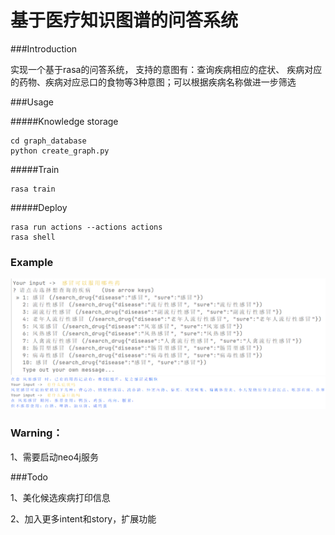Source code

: # 基于医疗知识图谱的问答系统

###Introduction

实现一个基于rasa的问答系统， 支持的意图有：查询疾病相应的症状、
疾病对应的药物、疾病对应忌口的食物等3种意图；可以根据疾病名称做进一步筛选

###Usage

#####Knowledge storage

    cd graph_database
    python create_graph.py

#####Train

    rasa train

#####Deploy

    rasa run actions --actions actions
    rasa shell

### Example
![Image text](pic/1.png)
![Image text](pic/2.png)

### Warning：

1、需要启动neo4j服务

###Todo

1、美化候选疾病打印信息

2、加入更多intent和story，扩展功能
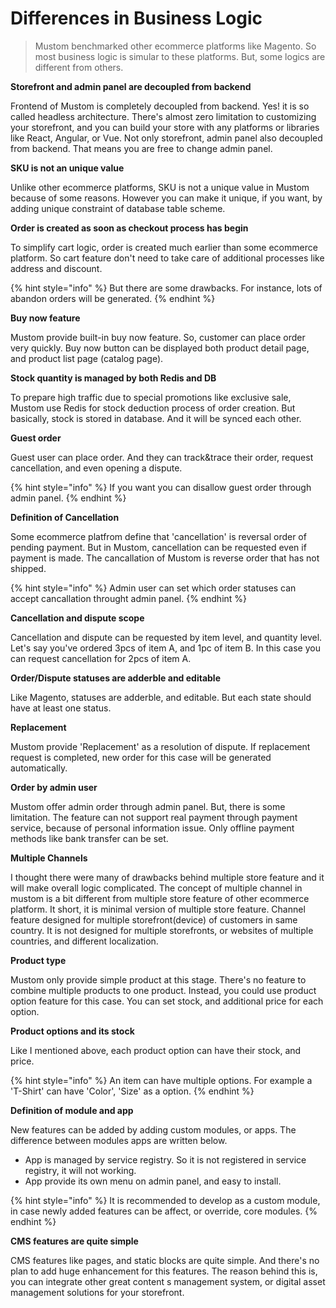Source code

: # Differences in Business Logic

> Mustom benchmarked other ecommerce platforms like Magento. So most business logic is simular to these platforms. But, some logics are different from others.&#x20;

**Storefront and admin panel are decoupled from backend**

Frontend of Mustom is completely decoupled from backend. Yes! it is so called headless architecture. There's almost zero limitation to customizing your storefront, and you can build your store with any platforms or libraries like React, Angular, or Vue. Not only storefront, admin panel also decoupled from backend. That means you are free to change admin panel.

**SKU is not an unique value**

Unlike other ecommerce platforms, SKU is not a unique value in Mustom because of some reasons. However you can make it unique, if you want, by adding unique constraint of database table scheme.

**Order is created as soon as checkout process has begin**

To simplify cart logic, order is created much earlier than some ecommerce platform. So cart feature don't need to take care of additional processes like address and discount.

{% hint style="info" %}
But there are some drawbacks. For instance, lots of abandon orders will be generated.
{% endhint %}

**Buy now feature**

Mustom provide built-in buy now feature. So, customer can place order very quickly. Buy now button can be displayed both product detail page, and product list page (catalog page).

**Stock quantity is managed by both Redis and DB**

To prepare high traffic due to special promotions like exclusive sale, Mustom use Redis for stock deduction process of order creation. But basically, stock is stored in database. And it will be synced each other.

**Guest order**

Guest user can place order. And they can track\&trace their order, request cancellation, and even opening a dispute.

{% hint style="info" %}
If you want you can disallow guest order through admin panel.
{% endhint %}

**Definition of Cancellation**

Some ecommerce platfrom define that 'cancellation' is reversal order of pending payment. But in Mustom, cancellation can be requested even if payment is made. The cancallation of Mustom is reverse order that has not shipped.

{% hint style="info" %}
Admin user can set which order statuses can accept cancallation throught admin panel.
{% endhint %}

**Cancellation and dispute scope**

Cancellation and dispute can be requested by item level, and quantity level. Let's say you've ordered 3pcs of item A, and 1pc of item B. In this case you can request cancellation for 2pcs of item A.

**Order/Dispute statuses are adderble and editable**

Like Magento, statuses are adderble, and editable. But each state should have at least one status.

**Replacement**

Mustom provide 'Replacement' as a resolution of dispute. If replacement request is completed, new order for this case will be generated automatically.

**Order by admin user**

Mustom offer admin order through admin panel. But, there is some limitation. The feature can not support real payment through payment service, because of personal information issue. Only offline payment methods like bank transfer can be set.

**Multiple Channels**

I thought there were many of drawbacks behind multiple store feature and it will make overall logic complicated. The concept of multiple channel in mustom is a bit different from multiple store feature of other ecommerce platform. It short, it is minimal version of multiple store feature. Channel feature designed for multiple storefront(device) of customers in same country. It is not designed for multiple storefronts, or websites of multiple countries, and different localization.

**Product type**

Mustom only provide simple product at this stage. There's no feature to combine multiple products to one product. Instead, you could use product option feature for this case. You can set stock, and additional price for each option.&#x20;

**Product options and its stock**

Like I mentioned above, each product option can have their stock, and price.

{% hint style="info" %}
An item can have multiple options. For example a 'T-Shirt' can have 'Color', 'Size' as a option.
{% endhint %}

**Definition of module and app**

New features can be added by adding custom modules, or apps. The difference between modules apps are written below.

* App is managed by service registry. So it is not registered in service registry, it will not working.
* App provide its own menu on admin panel, and easy to install.&#x20;



{% hint style="info" %}
It is recommended to develop as a custom module, in case newly added features can be affect, or override, core modules.&#x20;
{% endhint %}

**CMS features are quite simple**

CMS features like pages, and static blocks are quite simple. And there's no plan to add huge enhancement for this features. The reason behind this is, you can integrate other great content s management system, or digital asset management solutions for your storefront.
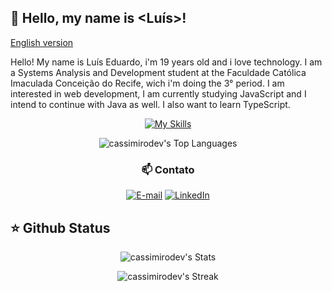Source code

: 
## 👾 Hello, my name is <Luís>!

  [English version](README.md)


Hello! My name is Luís Eduardo, i'm 19 years old and i love technology. I am a Systems Analysis and Development student at the Faculdade Católica Imaculada Conceição do Recife, wich i'm doing the 3° period. 
I am interested in web development, I am currently studying JavaScript and I intend to continue with Java as well. I also want to learn TypeScript. 

<div align="center">
   
   [![My Skills](https://skillicons.dev/icons?i=js,html,css,bootstrap,c,git,java,postgres,vscode,idea)](https://skillicons.dev)
   
</div>


<div align="center">

   ![cassimirodev's Top Languages](https://github-readme-stats.vercel.app/api/top-langs/?username=cassimirodev&theme=dark&show_icons=true&hide_border=false&layout=compact)

  <h3> 📫 Contato </h3>

  [![E-mail](https://custom-icon-badges.demolab.com/badge/-Email-dc262d?style=for-the-badge&logo=mail&logoColor=white)](mailto:luiseduardocass06@gmail.com)
  [![LinkedIn](https://custom-icon-badges.demolab.com/badge/-LinkedIn-0A66C2?style=for-the-badge&logo=linkedin-app-white-icon)](https://www.linkedin.com/in/luiseduardocassimiro/)

</div>

## ⭐ Github Status

<div align="center"> 

![cassimirodev's Stats](https://github-readme-stats.vercel.app/api?username=cassimirodev&theme=dark&show_icons=true&hide_border=false&count_private=true)


![cassimirodev's Streak](https://github-readme-streak-stats.herokuapp.com/?user=cassimirodev&theme=dark&hide_border=false)

</div>
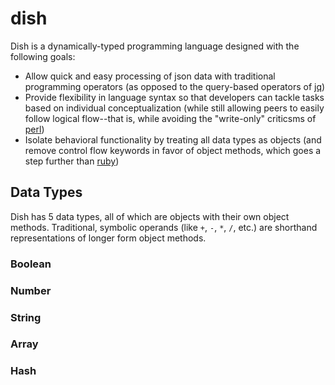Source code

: # dish
Dish is a dynamically-typed programming language designed with the following goals:

* Allow quick and easy processing of json data with traditional programming operators (as opposed to the query-based operators of <a href="https://github.com/stedolan/jq#readme">jq</a>)
* Provide flexibility in language syntax so that developers can tackle tasks based on individual conceptualization (while still allowing peers to easily follow logical flow--that is, while avoiding the "write-only" criticsms of <a href="https://github.com/Perl/perl5#readme" target="_blank">perl</a>)
* Isolate behavioral functionality by treating all data types as objects (and remove control flow keywords in favor of object methods, which goes a step further than <a href="https://github.com/ruby/ruby#readme" target="_blank">ruby</a>)

## Data Types
Dish has 5 data types, all of which are objects with their own object methods. Traditional, symbolic operands (like `+`, `-`, `*`, `/`, etc.) are shorthand representations of longer form object methods. 

### Boolean

### Number

### String

### Array

### Hash
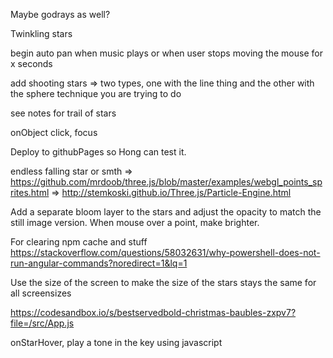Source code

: Maybe godrays as well?

Twinkling stars

begin auto pan when music plays or when user stops moving the mouse for x seconds

add shooting stars => two types, one with the line thing and the other with the sphere technique you are trying to do

see notes for trail of stars

onObject click, focus

Deploy to githubPages so Hong can test it.

endless falling star or smth => https://github.com/mrdoob/three.js/blob/master/examples/webgl_points_sprites.html
=> http://stemkoski.github.io/Three.js/Particle-Engine.html

Add a separate bloom layer to the stars and adjust the opacity to match the still image version.
When mouse over a point, make brighter.

For clearing npm cache and stuff
https://stackoverflow.com/questions/58032631/why-powershell-does-not-run-angular-commands?noredirect=1&lq=1

Use the size of the screen to make the size of the stars stays the same for all screensizes

https://codesandbox.io/s/bestservedbold-christmas-baubles-zxpv7?file=/src/App.js

onStarHover, play a tone in the key using javascript
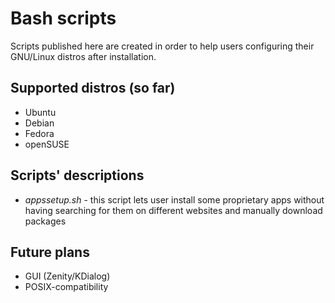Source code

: # Bash scripts

Scripts published here are created in order to help users configuring their GNU/Linux distros after installation.

## Supported distros (so far)
* Ubuntu
* Debian
* Fedora
* openSUSE

## Scripts' descriptions
* *appssetup.sh* - this script lets user install some proprietary apps without having searching for them on different websites and manually download packages

## Future plans
* GUI (Zenity/KDialog)
* POSIX-compatibility
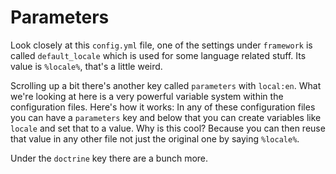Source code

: # Parameters

Look closely at this `config.yml` file, one of the settings under `framework` is
called `default_locale` which is used for some language related stuff. Its value
is `%locale%`, that's a little weird. 

Scrolling up a bit there's another key called `parameters` with `local:en`. What
we're looking at here is a very powerful variable system within the configuration
files. Here's how it works: In any of these configuration files you can have a
`parameters` key and below that you can create variables like `locale` and set that
to a value. Why is this cool? Because you can then reuse that value in any other file
not just the original one by saying `%locale%`. 

Under the `doctrine` key there are a bunch more. 
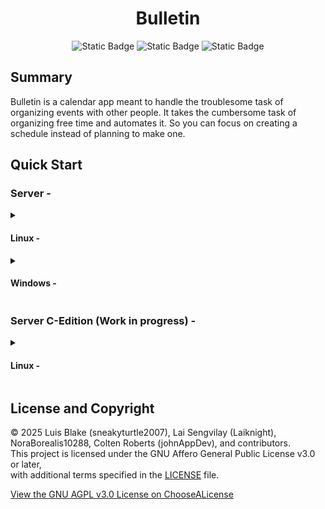 <h1 align="center">Bulletin</h1>

<p align="center">
    <img alt="Static Badge" src="https://img.shields.io/badge/License-GNU%20AGPL%20v3.0%20%2B%20CopyRight-blue?&link=https%3A%2F%2Fgithub.com%2Fsneakyturtle2007%2FBulletin%2Fblob%2Fmain%2FLICENSE">
    <img alt="Static Badge" src="https://img.shields.io/badge/Node.js%C2%AE-v22.17.0-green?logo=nodedotjs&link=https://nodejs.org/en/download">
    <img alt="Static Badge" src="https://img.shields.io/badge/GCC-c23-%23283593?logo=c&link=https://gcc.gnu.org/">
</p>

<h2>Summary</h2>

<p>Bulletin is a calendar app meant to handle the troublesome task of organizing events with other people. It takes the cumbersome task of organizing free time and automates it. So you can focus on creating a schedule instead of planning to make one.</p>
<div>
    <h2>Quick Start</h2>
    <h3>Server -</h3>
    <details> <summary><h4>Linux -</h4></summary>
    <ol>
        <li>Install <a href="https://nodejs.org/en/download">Node.js</a></li>
        <img alt="Image depicting what settings to choose for the nodejs install. The settings are, the newest long term support version available for linux using nvm with npm." src="https://github.com/user-attachments/assets/b556d5dd-a82d-44bb-8171-fe8404588286">
        <br><br>
        <li>Install the required npm packages</li>
        <code>npm install net https express path sqlite3</code>
        <br><br>
        <li>Run</li>
        <code>node ServerMain.js // sudo may be required to setup the server TCP & HTTPS port. </code>
    </ol>
</div>

<div>
    <details>
        <summary><h4>Windows -</h4></summary>
        <ol>
            <li>Install <a href="https://nodejs.org/en/download">Node.js</a></li>
            <img alt="Image depicting what settings to choose for the nodejs install. The settings are, the newest long term support version available for windows using Chocolatey with npm." src="https://github.com/user-attachments/assets/93823955-df56-4834-94e0-b485a09df550">
            <br><br>
            <li>Install the required npm packages</li>
            <code>npm install net https express path sqlite3</code>
            <br><br>
            <li>Run</li>
            <code>node ServerMain.js // Elevated privileges may be required to setup the server TCP & HTTPS Port. </code>
        </ol>
    </details>
</div>

<h3>Server C-Edition (Work in progress) - </h3>
<div>
    <details closed>
        <summary><h4>Linux -</h4></summary>
        <ol>
            <li>Install necessary packages</li>
            <br>
            <p>
                Debian based systems -
                <br>
                <code>sudo apt install gcc cmake make</code>
            </p>
            <p>
                Arch based systems -
                <br>
                <code>sudo pacman -s gcc cmake make</code>
            </p>
            <br>
            <li>Move the <code>C-remake/</code> folder in the <code>Server/</code> directory to its own folder</li>
            <br>
            <li>Compile & run</li>
            <br>
            <ol>
                <li>Delete everything aside from the <code>database.db</code> file in the <code>build/</code> directory.</li>
                <br>
                <li>Run <code>cmake -B ./build</code> from the base <code>C-remake/</code> directory.</li>
                <br>
                <li>Go the build directory and run <code>make</code>, or <code>make -d</code> for debug.</li>
                <br>
                <li>Run <code>./my_program</code>.</li>
            </ol>
        </ol>
    </details>
</div>

## License and Copyright

© 2025 Luis Blake (sneakyturtle2007), Lai Sengvilay (Laiknight), NoraBorealis10288, Colten Roberts (johnAppDev), and contributors.  
This project is licensed under the GNU Affero General Public License v3.0 or later,  
with additional terms specified in the [LICENSE](./LICENSE) file.

[View the GNU AGPL v3.0 License on ChooseALicense](https://choosealicense.com/licenses/agpl-3.0/)



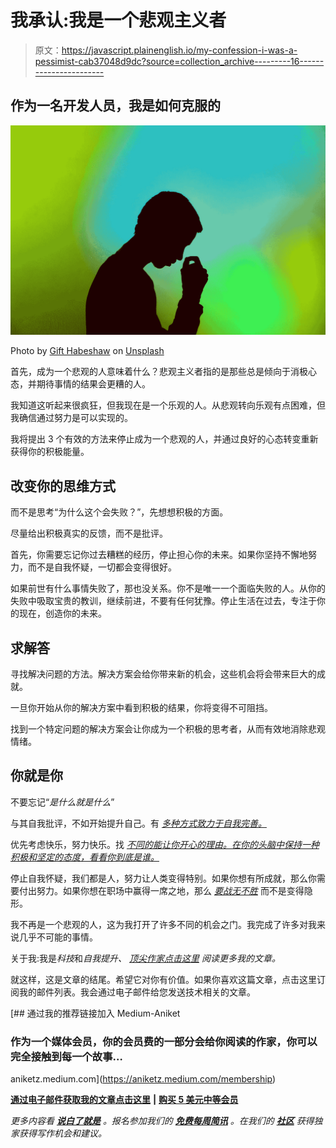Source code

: # 我承认:我是一个悲观主义者

> 原文：<https://javascript.plainenglish.io/my-confession-i-was-a-pessimist-cab37048d9dc?source=collection_archive---------16----------------------->

## 作为一名开发人员，我是如何克服的

![](img/067a007801c952496f55d4dbcaa3b119.png)

Photo by [Gift Habeshaw](https://unsplash.com/@gift_habeshaw?utm_source=medium&utm_medium=referral) on [Unsplash](https://unsplash.com?utm_source=medium&utm_medium=referral)

首先，成为一个悲观的人意味着什么？悲观主义者指的是那些总是倾向于消极心态，并期待事情的结果会更糟的人。

我知道这听起来很疯狂，但我现在是一个乐观的人。从悲观转向乐观有点困难，但我确信通过努力是可以实现的。

我将提出 3 个有效的方法来停止成为一个悲观的人，并通过良好的心态转变重新获得你的积极能量。

## 改变你的思维方式

而不是思考“为什么这个会失败？”，先想想积极的方面。

尽量给出积极真实的反馈，而不是批评。

首先，你需要忘记你过去糟糕的经历，停止担心你的未来。如果你坚持不懈地努力，而不是自我怀疑，一切都会变得很好。

如果前世有什么事情失败了，那也没关系。你不是唯一一个面临失败的人。从你的失败中吸取宝贵的教训，继续前进，不要有任何犹豫。停止生活在过去，专注于你的现在，创造你的未来。

## 求解答

寻找解决问题的方法。解决方案会给你带来新的机会，这些机会将会带来巨大的成就。

一旦你开始从你的解决方案中看到积极的结果，你将变得不可阻挡。

找到一个特定问题的解决方案会让你成为一个积极的思考者，从而有效地消除悲观情绪。

## 你就是你

不要忘记“*是什么就是什么*”

与其自我批评，不如开始提升自己。有 [*多种方式致力于自我完善。*](/i-tend-to-focus-more-on-self-growth-as-a-developer-f953ec2dba09)

优先考虑快乐，努力快乐。找 [*不同的能让你开心的理由。在你的头脑中保持一种积极和坚定的态度，看看你到底是谁。*](/3-secret-rules-to-always-stay-happy-as-a-programmer-5f73c2278190)

停止自我怀疑，我们都是人，努力让人类变得特别。如果你想有所成就，那么你需要付出努力。如果你想在职场中赢得一席之地，那么 [*要战无不胜*](/3-things-that-will-make-you-invincible-in-your-workplace-f77cd0be451f) 而不是变得隐形。

我不再是一个悲观的人，这为我打开了许多不同的机会之门。我完成了许多对我来说几乎不可能的事情。

关于我:我是*科技*和*自我提升、* [*顶尖作家点击这里*](https://aniketz.medium.com/) *阅读更多我的文章。*

就这样，这是文章的结尾。希望它对你有价值。如果你喜欢这篇文章，点击这里订阅我的邮件列表。我会通过电子邮件给您发送技术相关的文章。

[](https://aniketz.medium.com/membership) [## 通过我的推荐链接加入 Medium-Aniket

### 作为一个媒体会员，你的会员费的一部分会给你阅读的作家，你可以完全接触到每一个故事…

aniketz.medium.com](https://aniketz.medium.com/membership) 

[**通过电子邮件获取我的文章点击这里**](https://aniketz.medium.com/subscribe) **|** [**购买 5 美元中等会员**](https://aniketz.medium.com/membership)

*更多内容看* [***说白了就是***](http://plainenglish.io/) *。报名参加我们的* [***免费每周简讯***](http://newsletter.plainenglish.io/) *。在我们的* [***社区***](https://discord.gg/GtDtUAvyhW) *获得独家获得写作机会和建议。*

TASK PROMPT
Though the entries above contain pictures, none should be copied; reproduce only the lines between the one holding "rasa run actions --actions actions" and the one holding "decoupled from backend**", inclusive, exactly as written.

TASK RESULT
    rasa run actions --actions actions
    rasa shell

### Example
![Image text](pic/1.png)
![Image text](pic/2.png)

### Warning：

1、需要启动neo4j服务

###Todo

1、美化候选疾病打印信息

2、加入更多intent和story，扩展功能
Source code

: # Differences in Business Logic

> Mustom benchmarked other ecommerce platforms like Magento. So most business logic is simular to these platforms. But, some logics are different from others.&#x20;

**Storefront and admin panel are decoupled from backend**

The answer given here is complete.